Edge — the link between a parent and a child.
Path — a sequence of nodes connected by edges.
Depth of a node — the number of edges from the root to that node. The root has depth 0.
Height of a node — the number of edges on the longest path from that node down to a leaf. A leaf has height 0.
Height of the tree — the height of the root.
Level — all nodes at the same depth form a level. Level 0 is just the root.

Depth grows downward; height grows upward. They meet at the leaves.

Special shapes

Not every binary tree is shaped the same, and a few shapes have names worth knowing.

Full binary tree

Every node has either 0 or 2 children. No node has exactly one child.

Complete binary tree

Every level is completely filled except possibly the last, and the last level is filled left to right.

Complete trees are the shape used by binary heaps — they pack neatly into arrays.

Perfect binary tree

All internal nodes have two children and all leaves are at the same depth.

A perfect tree of height h has exactly 2^(h+1) - 1 nodes.

Balanced binary tree

For every node, the heights of its left and right subtrees differ by at most 1. Balanced trees keep operations like search at O(log n) instead of degrading to O(n).

       1
      / \
     2   3
    /     \
   4       5     <- still balanced (heights differ by 1 at most)

A skewed tree — every node has only a left child, or only a right child — is the worst case. It is essentially a linked list.

Try it yourself. Build the four shapes above using the TreeNode class. Then write a one-line description of each: number of nodes, number of leaves, and height. This makes the definitions stick faster than re-reading them.

Height and depth — calculated

Both are computed recursively. Here is height of a tree (number of edges on the longest root-to-leaf path):

def height(node):
    if node is None:
        return -1            # empty tree has height -1 by convention
    return 1 + max(height(node.left), height(node.right))

print(height(root))    # 2

If you prefer to count nodes on the path instead of edges (some textbooks do), use 0 for the base case and the answer becomes height + 1. Pick a convention and stick to it.

Depth of a target node is computed top-down — you pass the current depth as you descend:

def depth(node, target, current=0):
    if node is None:
        return -1
    if node is target:
        return current
    left = depth(node.left, target, current + 1)
    if left != -1:
        return left
    return depth(node.right, target, current + 1)

Counting nodes and leaves

Two of the most common warm-up problems:

def count_nodes(node):
    if node is None:
        return 0
    return 1 + count_nodes(node.left) + count_nodes(node.right)

def count_leaves(node):
    if node is None:
        return 0
    if node.left is None and node.right is None:
        return 1
    return count_leaves(node.left) + count_leaves(node.right)

print(count_nodes(root))     # 6
print(count_leaves(root))    # 3

Notice the pattern: a recursive tree function returns something for None, returns something for a leaf, and otherwise combines the results from the left and right subtrees.
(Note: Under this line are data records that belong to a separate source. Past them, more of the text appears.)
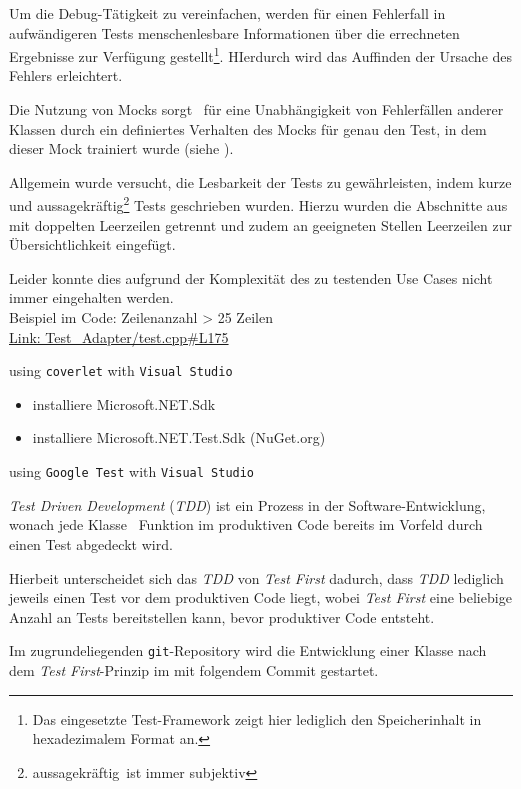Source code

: Um die Debug-Tätigkeit zu vereinfachen, werden für einen Fehlerfall in aufwändigeren Tests menschenlesbare Informationen über die errechneten Ergebnisse zur Verfügung gestellt\footnote{Das eingesetzte Test-Framework zeigt hier lediglich den Speicherinhalt in hexadezimalem Format an.}. HIerdurch wird das Auffinden der Ursache des Fehlers erleichtert.

Die Nutzung von Mocks sorgt \ua\ für eine Unabhängigkeit von Fehlerfällen anderer Klassen durch ein definiertes Verhalten des Mocks für genau den Test, in dem dieser Mock trainiert wurde (siehe ).


Allgemein wurde versucht, die Lesbarkeit der Tests zu gewährleisten, indem kurze und aussagekräftig\footnote{\glq aussagekräftig\grq\ ist immer subjektiv} Tests geschrieben wurden.
Hierzu wurden die Abschnitte aus  mit doppelten Leerzeilen getrennt und zudem an geeigneten Stellen Leerzeilen zur Übersichtlichkeit eingefügt.

Leider konnte dies aufgrund der Komplexität des zu testenden Use Cases nicht immer eingehalten werden.\\
Beispiel im Code: Zeilenanzahl > 25 Zeilen\\ \href{https://github.com/MobMonRob/ROSLabDrohne/blob/9edc7b5814c1bb731abf0f7af4352289e57b681f/Code/Test\_Adapter/test.cpp\#L175}{Link: Test\_Adapter/test.cpp\#L175}










using \texttt{coverlet} with \texttt{Visual Studio}



\begin{itemize}
\item installiere Microsoft.NET.Sdk
\item installiere Microsoft.NET.Test.Sdk (NuGet.org)



\end{itemize}


using \texttt{Google Test} with \texttt{Visual Studio}






\textit{Test Driven Development} (\textit{TDD}) ist ein Prozess in der Software-Entwicklung, wonach jede Klasse \bzw\ Funktion im produktiven Code bereits im Vorfeld durch einen Test abgedeckt wird.

Hierbeit unterscheidet sich das \textit{TDD} von \textit{Test First} dadurch, dass \textit{TDD} lediglich jeweils einen Test vor dem produktiven Code liegt, wobei \textit{Test First} eine beliebige Anzahl an Tests bereitstellen kann, bevor produktiver Code entsteht.

Im zugrundeliegenden \texttt{git}-Repository wird die Entwicklung einer Klasse nach dem \textit{Test First}-Prinzip im  mit folgendem Commit gestartet.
Almost every tree question fits this mould.

Binary Search Trees

A Binary Search Tree (BST) is a binary tree with an extra rule: for every node, all values in the left subtree are less than the node’s value, and all values in the right subtree are greater.

       8
      / \
     3   10
    / \    \
   1   6    14
      / \   /
     4   7 13

This ordering means you can search a BST by walking down from the root, going left when your target is smaller and right when it’s larger:

def bst_search(node, target):
    if node is None:
        return False
    if target == node.value:
        return True
    if target < node.value:
        return bst_search(node.left, target)
    return bst_search(node.right, target)

On a balanced BST this runs in O(log n). On a skewed BST it degrades to O(n) — which is why self-balancing variants like AVL and Red-Black trees exist.

A general binary tree has no ordering rule. Any value can sit anywhere. The BST rule is what unlocks fast lookups.

Shape calculations you’ll be asked

A few formulas that come up in interviews:

A perfect binary tree of height h has 2^(h+1) - 1 nodes and 2^h leaves.
A binary tree with n nodes has height at least floor(log2(n)) and at most n - 1.
A binary tree with n nodes has n - 1 edges (every node except the root has exactly one parent edge).
In a full binary tree, the number of leaves equals (internal nodes) + 1.

You don’t have to memorize these — derive them once each and they stick.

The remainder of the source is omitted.